Why PlanetScale broke our trust in database startups

Recently we completed a full database migration from PlanetScale to Amazon RDS. While numerous blog posts cover database migrations, this post aims to delve beyond the technical intricacies and into the background on why we moved and how our experience has made us lose trust in database startups.

Who are PlanetScale?

If you haven't been shopping around recently for a managed MySQL DBaaS, then you may not have heard of PlanetScale. Their offering is a fully managed database built on top of Vitess (YouTube invented) which aims to bring "unlimited scale", and an improved workflow. The co-founder himself was actually the co-creator of Vitess at YouTube.

PlanetScale provides core Vitess features such as sharding support for MySQL (without application level changes) and connection pooling as well a number of other features including: query caching, branching/safe migrations, non-blocking schema changes and database insights.

They boast about being able to support one million MySQL connections, supporting foreign keys and ultimately preventing MySQL downtime. Oh and when they launched, they were very competitively priced with a free tier (Hobby), and a very cheap basic tier (Scaler).

Sounds great right? This is ultimately why we picked PlanetScale in the first place, big promises of "hyperscale" with a cheap price tag, all too good to be true...

Why did we leave PlanetScale?

When GridPanel launched, we were looking for a database solution that would scale with us and not break the bank - PlanetScale fit the bill perfectly. We got up and running quickly, everything just worked and we felt like we were in good hands.

Downtime

Ironically, after a few months of using PlanetScale we experienced complete downtime. At this point our database usage was very simple with your typical CRUD OLTP workloads, nothing that requires "unlimited scale". On October 10th 2023, our database went down without warning and we had a flood of the following access denied errors.
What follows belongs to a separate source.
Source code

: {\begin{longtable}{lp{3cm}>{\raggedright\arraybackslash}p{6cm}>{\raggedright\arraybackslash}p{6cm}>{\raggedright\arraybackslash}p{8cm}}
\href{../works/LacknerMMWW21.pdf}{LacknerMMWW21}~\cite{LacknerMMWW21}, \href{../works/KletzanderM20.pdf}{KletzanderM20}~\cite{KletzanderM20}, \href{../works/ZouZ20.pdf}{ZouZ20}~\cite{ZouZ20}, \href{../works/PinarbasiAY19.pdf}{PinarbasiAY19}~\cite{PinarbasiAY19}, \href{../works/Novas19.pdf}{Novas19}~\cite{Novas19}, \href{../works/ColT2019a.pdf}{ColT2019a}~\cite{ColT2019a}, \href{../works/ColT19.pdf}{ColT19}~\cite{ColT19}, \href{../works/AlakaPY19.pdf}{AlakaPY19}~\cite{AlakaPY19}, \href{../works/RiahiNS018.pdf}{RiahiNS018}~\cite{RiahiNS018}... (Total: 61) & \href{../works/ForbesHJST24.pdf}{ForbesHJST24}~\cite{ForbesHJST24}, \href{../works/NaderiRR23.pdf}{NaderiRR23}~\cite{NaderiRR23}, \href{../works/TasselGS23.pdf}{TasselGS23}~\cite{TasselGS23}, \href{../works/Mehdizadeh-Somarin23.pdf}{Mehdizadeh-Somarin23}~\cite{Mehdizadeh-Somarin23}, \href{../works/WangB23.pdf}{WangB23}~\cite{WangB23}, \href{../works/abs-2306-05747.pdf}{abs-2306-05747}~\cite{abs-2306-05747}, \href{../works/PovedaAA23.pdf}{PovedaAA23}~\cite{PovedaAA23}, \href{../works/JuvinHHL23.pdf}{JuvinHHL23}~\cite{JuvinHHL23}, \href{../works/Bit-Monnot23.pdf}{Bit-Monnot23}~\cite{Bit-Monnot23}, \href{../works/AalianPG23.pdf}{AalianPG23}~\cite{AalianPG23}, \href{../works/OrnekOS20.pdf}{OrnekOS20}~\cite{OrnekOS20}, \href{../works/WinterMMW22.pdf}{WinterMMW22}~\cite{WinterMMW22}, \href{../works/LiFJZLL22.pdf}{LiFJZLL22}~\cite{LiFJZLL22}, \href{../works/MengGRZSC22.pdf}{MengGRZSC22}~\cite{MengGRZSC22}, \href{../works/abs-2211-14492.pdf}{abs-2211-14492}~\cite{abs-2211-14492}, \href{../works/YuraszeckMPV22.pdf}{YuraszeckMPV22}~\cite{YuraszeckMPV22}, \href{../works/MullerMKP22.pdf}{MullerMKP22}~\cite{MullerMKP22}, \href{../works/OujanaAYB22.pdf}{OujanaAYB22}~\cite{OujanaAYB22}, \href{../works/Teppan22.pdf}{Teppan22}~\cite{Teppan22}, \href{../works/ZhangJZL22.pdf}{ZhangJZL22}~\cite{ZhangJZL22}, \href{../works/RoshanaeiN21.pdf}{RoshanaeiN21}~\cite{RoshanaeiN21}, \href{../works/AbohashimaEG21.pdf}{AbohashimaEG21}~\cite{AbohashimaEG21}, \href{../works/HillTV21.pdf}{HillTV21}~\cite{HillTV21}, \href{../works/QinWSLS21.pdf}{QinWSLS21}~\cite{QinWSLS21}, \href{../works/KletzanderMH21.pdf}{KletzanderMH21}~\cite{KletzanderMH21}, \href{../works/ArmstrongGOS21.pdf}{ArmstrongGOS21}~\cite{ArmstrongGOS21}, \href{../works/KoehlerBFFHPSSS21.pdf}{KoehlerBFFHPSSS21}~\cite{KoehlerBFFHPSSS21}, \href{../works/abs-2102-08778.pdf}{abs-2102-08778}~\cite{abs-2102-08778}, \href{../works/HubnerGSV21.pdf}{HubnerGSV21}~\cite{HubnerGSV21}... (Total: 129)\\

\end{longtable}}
OperationalError: (1045, "Access denied for user '8u9drzeiogftabhnfjhp'")

For reasons unknown at the time, we had to change our connection hostname to get our database connections working again. Support informed us an hour later that:

We have rectified an issue between a load balancer and our internal database routing service and connectivity should be restored for all AWS us-west-2 databases. Our apologies for the disruption in service, please let us know if you continue experiencing any issues.

Despite this response, we continued to experience errors and our query latency was rising fast. After some back and forth with support we were eventually told to change our hostname back again which remedied the latency and downtime, sadly it introduced our next problem.

Connection issues

After the downtime, we started having connection issues. We emailed back and forth with support regarding flapping connections and DNS errors with very little fixes offered at the time. Our core Python applications would raise the following exception when trying to connect to the PlanetScale database:

OperationalError: (1105, 'unavailable: dns resolver: zero addresses for host')

Originally their support pushed back on these issues and blamed us for not retrying our connections. Eventually though we were told:

I did some extra digging on our end about this and from what I was reading it does appear that the error originates in our infrastructure, which also makes sense given that I've seen it occur across different programming languages as well so it doesn't seem to be a language-specific sort of issue.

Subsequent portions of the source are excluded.